At Rhode Island Hospital in Providence, 2,400 nurses and other professionals walked off the job July 23. After enduring a 10-year freeze on starting pay, they want a raise to help attract more nurses.
"They are outsourcing, getting travelers to make up for the fact that we're short-staffed, instead of training and hiring new people and giving them competitive pay so we can retain them," said Sara, an operating room nurse who didn't give her last name.
"Some of us have been told by management that if you want to make more money, you should go to Boston," she says. Workers say the hospital has lost many people to other, higher-paying facilities.
But, adds Sara, "it's not about the money. It's about being able to do my job and to take care of all my patients safely."
This strike has been a long time coming. Three years ago, when United Nurses and Allied Professionals Local 5098 negotiated its previous contract, there was a rank-and-file groundswell for a strike. Members authorized a strike and even voted down the first tentative agreement—but the contract was eventually settled without a walkout.
Some nurses were upset at the settlement, and wished the union had taken a more militant stance. They cohered into a movement, and last November they won the local’s top office and about half its executive board seats.
The election was closely contested between two slates. According to Bill Deware, a CT technologist who became the union treasurer, “both sides became adept at organizing.”
In fact, he credits the contest with laying the groundwork for the strike. Admittedly, “a split e-board is hard to politically manage, inside,” he says. But “outside, it gives us an 18-member board who knows how to organize across the entire hospital. We got good at reaching out to the members.”

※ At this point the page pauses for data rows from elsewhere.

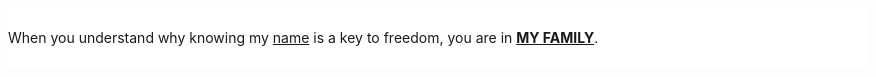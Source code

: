 <div class="m_-4973210593361332524gmail-m_-6096670269405767939gmail-m_-1436458080550240543m_-3975089270040819763gmail-m_-2248848940621715595gmail-m_4950052768086691300gmail-m_2933957970607722850gmail-m_7483563204303838204gmail-m_-3491586818351559956gmail-m_3682735925266535707gmail-m_5731075335784145647m_3413239976406571221m_2402549402411035463m_3237557952722111901gmail-m_-8798842351942729229m_4692247605844201587m_-2492882859021407156h5">&nbsp;</div>

<div class="m_-4973210593361332524gmail-m_-6096670269405767939gmail-m_-1436458080550240543m_-3975089270040819763gmail-m_-2248848940621715595gmail-m_4950052768086691300gmail-m_2933957970607722850gmail-m_7483563204303838204gmail-m_-3491586818351559956gmail-m_3682735925266535707gmail-m_5731075335784145647m_3413239976406571221m_2402549402411035463m_3237557952722111901gmail-m_-8798842351942729229m_4692247605844201587m_-2492882859021407156h5">When you understand why knowing my&nbsp;<a data-saferedirecturl="https://www.google.com/url?hl=en&amp;q=http://name.lamc.la/&amp;source=gmail&amp;ust=1512831788288000&amp;usg=AFQjCNGieNhsiJUvCjaRcg4B6JXEcrjJcQ" href="http://name.lamc.la/" rel="noopener" target="_blank">name</a>&nbsp;is a key to freedom, you are in&nbsp;<strong><a data-saferedirecturl="https://www.google.com/url?hl=en&amp;q=http://m.lamc.la/MYLIFE.html&amp;source=gmail&amp;ust=1512831788288000&amp;usg=AFQjCNErkACmZ6RrntUXa-V5B91IC2hoOg" href="http://m.lamc.la/MYLIFE.html" rel="noopener" target="_blank">MY FAMILY</a></strong>.</div>
</div>
</div>
</div>
</div>
</center>
</div>

<div class="m_-4973210593361332524gmail-m_-6096670269405767939gmail-m_-1436458080550240543m_-3975089270040819763gmail-m_-2248848940621715595gmail-m_4950052768086691300gmail-m_2933957970607722850gmail-m_7483563204303838204gmail-m_-3491586818351559956gmail-m_3682735925266535707gmail-m_5731075335784145647m_3413239976406571221m_2402549402411035463m_3237557952722111901gmail-m_-8798842351942729229m_4692247605844201587m_-2492882859021407156h5">&nbsp;</div>

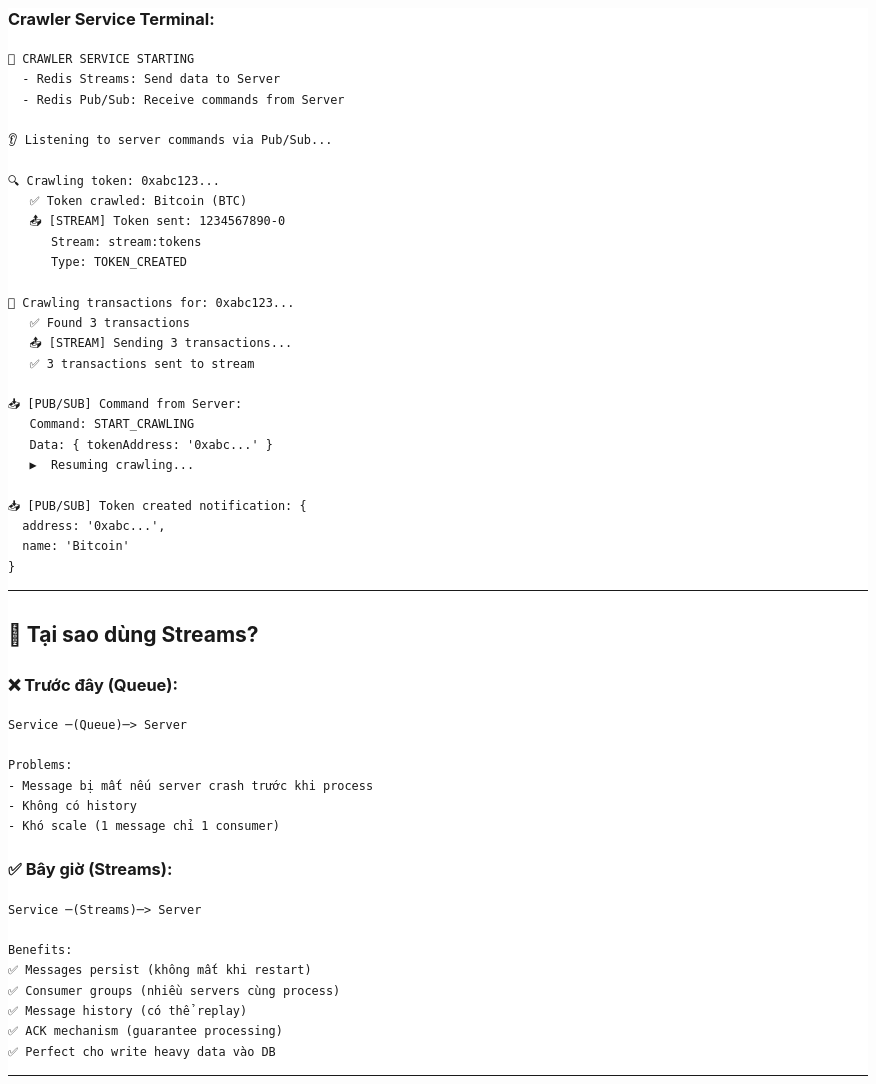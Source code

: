 
### Crawler Service Terminal:

```
🤖 CRAWLER SERVICE STARTING
  - Redis Streams: Send data to Server
  - Redis Pub/Sub: Receive commands from Server

👂 Listening to server commands via Pub/Sub...

🔍 Crawling token: 0xabc123...
   ✅ Token crawled: Bitcoin (BTC)
   📤 [STREAM] Token sent: 1234567890-0
      Stream: stream:tokens
      Type: TOKEN_CREATED

💸 Crawling transactions for: 0xabc123...
   ✅ Found 3 transactions
   📤 [STREAM] Sending 3 transactions...
   ✅ 3 transactions sent to stream

📥 [PUB/SUB] Command from Server:
   Command: START_CRAWLING
   Data: { tokenAddress: '0xabc...' }
   ▶️  Resuming crawling...

📥 [PUB/SUB] Token created notification: {
  address: '0xabc...',
  name: 'Bitcoin'
}
```

---

## 🎯 Tại sao dùng Streams?

### ❌ Trước đây (Queue):

```
Service ─(Queue)─> Server

Problems:
- Message bị mất nếu server crash trước khi process
- Không có history
- Khó scale (1 message chỉ 1 consumer)
```

### ✅ Bây giờ (Streams):

```
Service ─(Streams)─> Server

Benefits:
✅ Messages persist (không mất khi restart)
✅ Consumer groups (nhiều servers cùng process)
✅ Message history (có thể replay)
✅ ACK mechanism (guarantee processing)
✅ Perfect cho write heavy data vào DB
```

---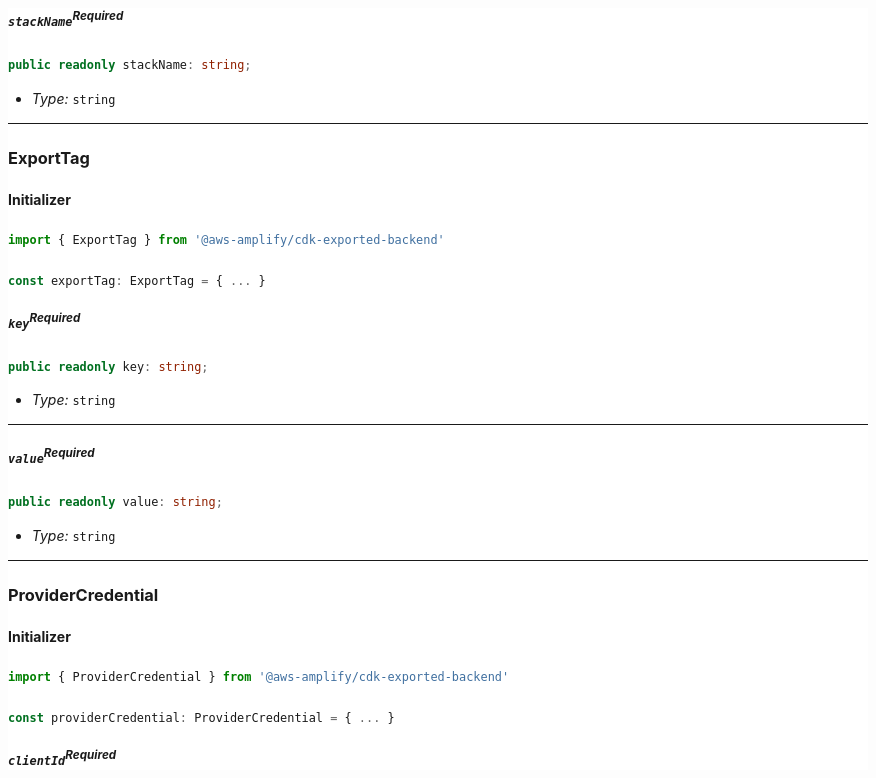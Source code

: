 ##### `stackName`<sup>Required</sup> <a name="@aws-amplify/cdk-exported-backend.ExportManifest.property.stackName"></a>

```typescript
public readonly stackName: string;
```

- *Type:* `string`

---

### ExportTag <a name="@aws-amplify/cdk-exported-backend.ExportTag"></a>

#### Initializer <a name="[object Object].Initializer"></a>

```typescript
import { ExportTag } from '@aws-amplify/cdk-exported-backend'

const exportTag: ExportTag = { ... }
```

##### `key`<sup>Required</sup> <a name="@aws-amplify/cdk-exported-backend.ExportTag.property.key"></a>

```typescript
public readonly key: string;
```

- *Type:* `string`

---

##### `value`<sup>Required</sup> <a name="@aws-amplify/cdk-exported-backend.ExportTag.property.value"></a>

```typescript
public readonly value: string;
```

- *Type:* `string`

---

### ProviderCredential <a name="@aws-amplify/cdk-exported-backend.ProviderCredential"></a>

#### Initializer <a name="[object Object].Initializer"></a>

```typescript
import { ProviderCredential } from '@aws-amplify/cdk-exported-backend'

const providerCredential: ProviderCredential = { ... }
```

##### `clientId`<sup>Required</sup> <a name="@aws-amplify/cdk-exported-backend.ProviderCredential.property.clientId"></a>
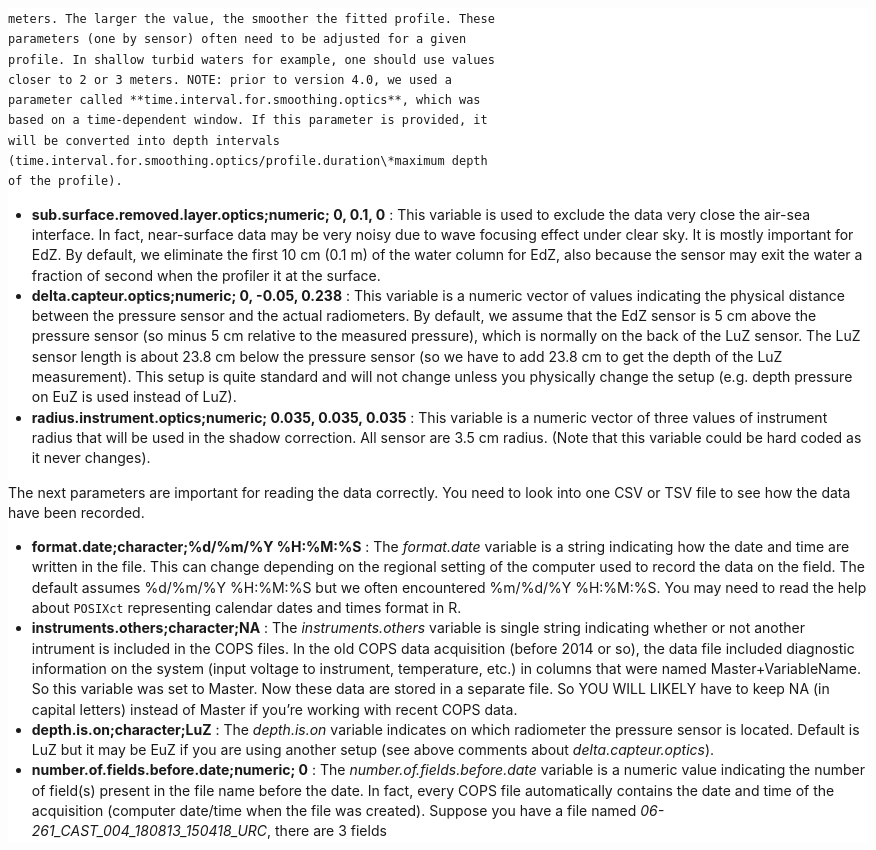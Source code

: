    meters. The larger the value, the smoother the fitted profile. These
    parameters (one by sensor) often need to be adjusted for a given
    profile. In shallow turbid waters for example, one should use values
    closer to 2 or 3 meters. NOTE: prior to version 4.0, we used a
    parameter called **time.interval.for.smoothing.optics**, which was
    based on a time-dependent window. If this parameter is provided, it
    will be converted into depth intervals
    (time.interval.for.smoothing.optics/profile.duration\*maximum depth
    of the profile).
  - **sub.surface.removed.layer.optics;numeric; 0, 0.1, 0** : This
    variable is used to exclude the data very close the air-sea
    interface. In fact, near-surface data may be very noisy due to wave
    focusing effect under clear sky. It is mostly important for EdZ. By
    default, we eliminate the first 10 cm (0.1 m) of the water column
    for EdZ, also because the sensor may exit the water a fraction of
    second when the profiler it at the surface.
  - **delta.capteur.optics;numeric; 0, -0.05, 0.238** : This variable is a
    numeric vector of values indicating the physical distance between
    the pressure sensor and the actual radiometers. By default, we
    assume that the EdZ sensor is 5 cm above the pressure sensor (so
    minus 5 cm relative to the measured pressure), which is normally on
    the back of the LuZ sensor. The LuZ sensor length is about 23.8 cm
    below the pressure sensor (so we have to add 23.8 cm to get the
    depth of the LuZ measurement). This setup is quite standard and will
    not change unless you physically change the setup (e.g. depth
    pressure on EuZ is used instead of LuZ).
  - **radius.instrument.optics;numeric; 0.035, 0.035, 0.035** : This
    variable is a numeric vector of three values of instrument radius
    that will be used in the shadow correction. All sensor are 3.5 cm
    radius. (Note that this variable could be hard coded as it never
    changes).

The next parameters are important for reading the data correctly. You
need to look into one CSV or TSV file to see how the data have been
recorded.

  - **format.date;character;%d/%m/%Y %H:%M:%S** : The *format.date*
    variable is a string indicating how the date and time are written in
    the file. This can change depending on the regional setting of the
    computer used to record the data on the field. The default assumes
    %d/%m/%Y %H:%M:%S but we often encountered %m/%d/%Y %H:%M:%S. You
    may need to read the help about `POSIXct` representing calendar
    dates and times format in R.  
  - **instruments.others;character;NA** : The *instruments.others*
    variable is single string indicating whether or not another
    intrument is included in the COPS files. In the old COPS data
    acquisition (before 2014 or so), the data file included diagnostic
    information on the system (input voltage to instrument, temperature,
    etc.) in columns that were named Master+VariableName. So this
    variable was set to Master. Now these data are stored in a
    separate file. So YOU WILL LIKELY have to keep NA (in capital
    letters) instead of Master if you’re working with recent COPS
    data.  
  - **depth.is.on;character;LuZ** : The *depth.is.on* variable indicates
    on which radiometer the pressure sensor is located. Default is LuZ
    but it may be EuZ if you are using another setup (see above comments
    about *delta.capteur.optics*).  
  - **number.of.fields.before.date;numeric; 0** : The
    *number.of.fields.before.date* variable is a numeric value
    indicating the number of field(s) present in the file name before the
    date. In fact, every COPS file automatically contains
    the date and time of the acquisition (computer date/time when the
    file was created). Suppose you have a file named
    *06-261\_CAST\_004\_180813\_150418\_URC*, there are 3 fields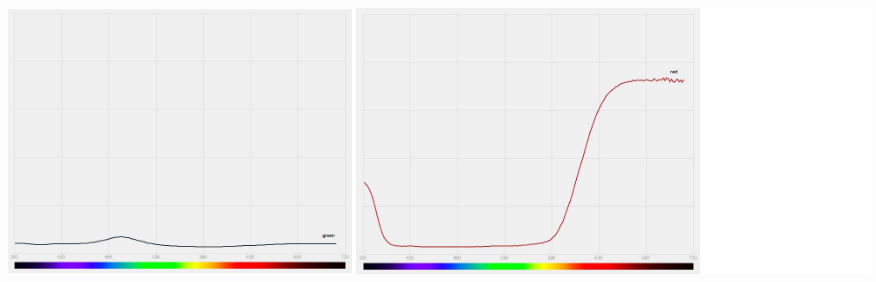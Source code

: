   <img src="images/33 - green.JPG" style="width: 40%; display: inline-block; vertical-align: middle;">  
  <img src="images/33 - red.JPG" style="width: 40%; display: inline-block; vertical-align: middle;">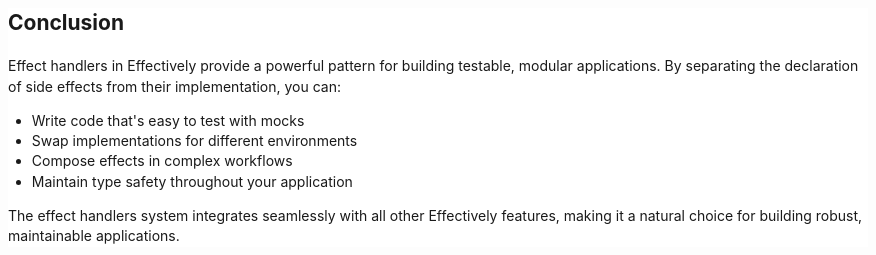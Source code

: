 ## Conclusion

Effect handlers in Effectively provide a powerful pattern for building testable, modular applications. By separating the declaration of side effects from their implementation, you can:

- Write code that's easy to test with mocks
- Swap implementations for different environments
- Compose effects in complex workflows
- Maintain type safety throughout your application

The effect handlers system integrates seamlessly with all other Effectively features, making it a natural choice for building robust, maintainable applications.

Deware says 75 percent of union members participated in the strike authorization vote, with 95 percent voting to authorize the strike.
$10 MILLION SCABS
Rhode Island Hospital is the only Level I trauma center in the state—much like the hospital in Burlington, Vermont, where nurses struck two weeks before.
Lifespan, Rhode Island Hospital’s nonprofit parent company, calls the nurses greedy. The company wired $10 million to bring in scab nurses for four days—money it claims is now off the bargaining table.
"We're fed up, we're tired of being bullied, we're tired of them forcing us to do more with less," said pediatric nurse Katie Greco.